Not a month goes by without security researchers finding new malicious apps on Google Play. According to BitDefender, more than one percent of 420,000+ analyzed apps offered on Google’s official Android store are repackaged versions of legitimate apps. In the long run, their existence hurts the users, the legitimate developers, and Google’s reputation in general.
Google Play has recently surpassed the one million mark when it comes to the apps it offers, and the researchers have analyzed a good chunk of the total in order to discover just how many are hiding their true nature.
One interesting thing they found out is there are many copy-cat developers – 2,140 at the time of the survey – that obviously make enough money to justify their return to the store each time they get kicked out. It doesn’t help that the one-time fee to register a developer account is only $25.
“By design, Android applications can be disassembled, modified and reassembled to provide new functionalities. This way an attacker can easily rip an APK off the Play Store, turn it into program code, modify it and distribute it as its own,” explains Loredana Botezatu, communication specialist at Bitdefender. “Out of the 420,646 applications analyzed, more than 5077 APKs have been copies of other apps in Google Play.”
Most of the time these opportunistic “developers” are only looking to add a new advertising SDK to the repackaged app in order to redirect the money that should go to the developers of the original applications to their own pocket.
But sometimes they also change the apps to collect more information (location, device ID, contacts list, call history, etc.) than the original one, or to be able to make phone calls and send text messages on behalf of the unsuspecting users.
“Instead of spending thousands or hundreds of thousands of dollars developing, testing and marketing a great application to monetize, plagiarists take the road that is less time-costly and less resource intensive by simply hijacking a successful application at the original developer’s expenses,” Botezatu points out.
Obviously, the most targeted are those that are most popular, such as Facebook’s and Twitter’s, but also game apps.
Almost universally, these repackaged apps can be downloaded for free, where the download of the original ones costs. Knowing that many, many users are looking for a free ride, scammy “developers” are not going to hinder their own efforts by making users pay to get the app and, in the end, they don’t need them to: they obviously get enough money by serving them ads and collecting (and effectively selling) their data.

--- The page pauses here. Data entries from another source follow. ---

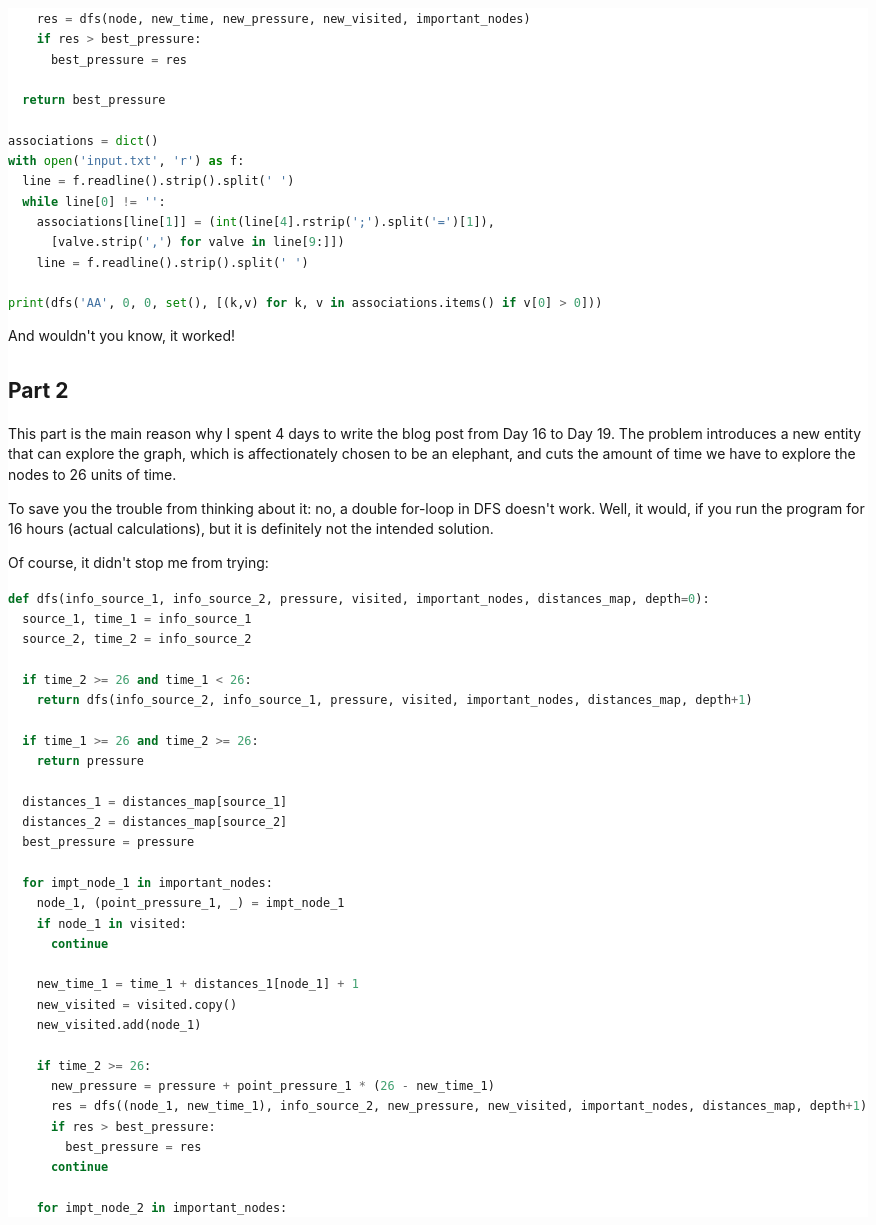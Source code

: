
 ```python
    res = dfs(node, new_time, new_pressure, new_visited, important_nodes)
    if res > best_pressure:
      best_pressure = res

  return best_pressure

associations = dict()
with open('input.txt', 'r') as f:
  line = f.readline().strip().split(' ')
  while line[0] != '':
    associations[line[1]] = (int(line[4].rstrip(';').split('=')[1]),
      [valve.strip(',') for valve in line[9:]])
    line = f.readline().strip().split(' ')

print(dfs('AA', 0, 0, set(), [(k,v) for k, v in associations.items() if v[0] > 0]))
```

And wouldn't you know, it worked!

## Part 2

This part is the main reason why I spent 4 days to write the blog post from Day 16 to Day 19. The problem introduces a new entity that can explore the graph, which is affectionately chosen to be an elephant, and cuts the amount of time we have to explore the nodes to 26 units of time.

To save you the trouble from thinking about it: no, a double for-loop in DFS doesn't work. Well, it would, if you run the program for 16 hours (actual calculations), but it is definitely not the intended solution.

Of course, it didn't stop me from trying:

```python
def dfs(info_source_1, info_source_2, pressure, visited, important_nodes, distances_map, depth=0):
  source_1, time_1 = info_source_1
  source_2, time_2 = info_source_2

  if time_2 >= 26 and time_1 < 26:
    return dfs(info_source_2, info_source_1, pressure, visited, important_nodes, distances_map, depth+1)

  if time_1 >= 26 and time_2 >= 26:
    return pressure

  distances_1 = distances_map[source_1]
  distances_2 = distances_map[source_2]
  best_pressure = pressure

  for impt_node_1 in important_nodes:
    node_1, (point_pressure_1, _) = impt_node_1
    if node_1 in visited:
      continue

    new_time_1 = time_1 + distances_1[node_1] + 1
    new_visited = visited.copy()
    new_visited.add(node_1)

    if time_2 >= 26:
      new_pressure = pressure + point_pressure_1 * (26 - new_time_1)
      res = dfs((node_1, new_time_1), info_source_2, new_pressure, new_visited, important_nodes, distances_map, depth+1)
      if res > best_pressure:
        best_pressure = res
      continue

    for impt_node_2 in important_nodes:
```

Legitimate developers are losing money directly. Instead of getting paid for their efforts, many users choose the “free” versions of the popular apps. In a case study covering the legitimate Riptide GP2 game by Vector Unit and its copycats, the multiple repackaged apps were downloaded tens of thousand times, and the original developer missed out on new users and lost a considerable amount of money.
As much as Google makes a good effort to remove such apps from the store, it still takes some time to spot them. In the meantime, the copycat developers manage to earn themselves enough money to continue doing this and to earn themselves a living.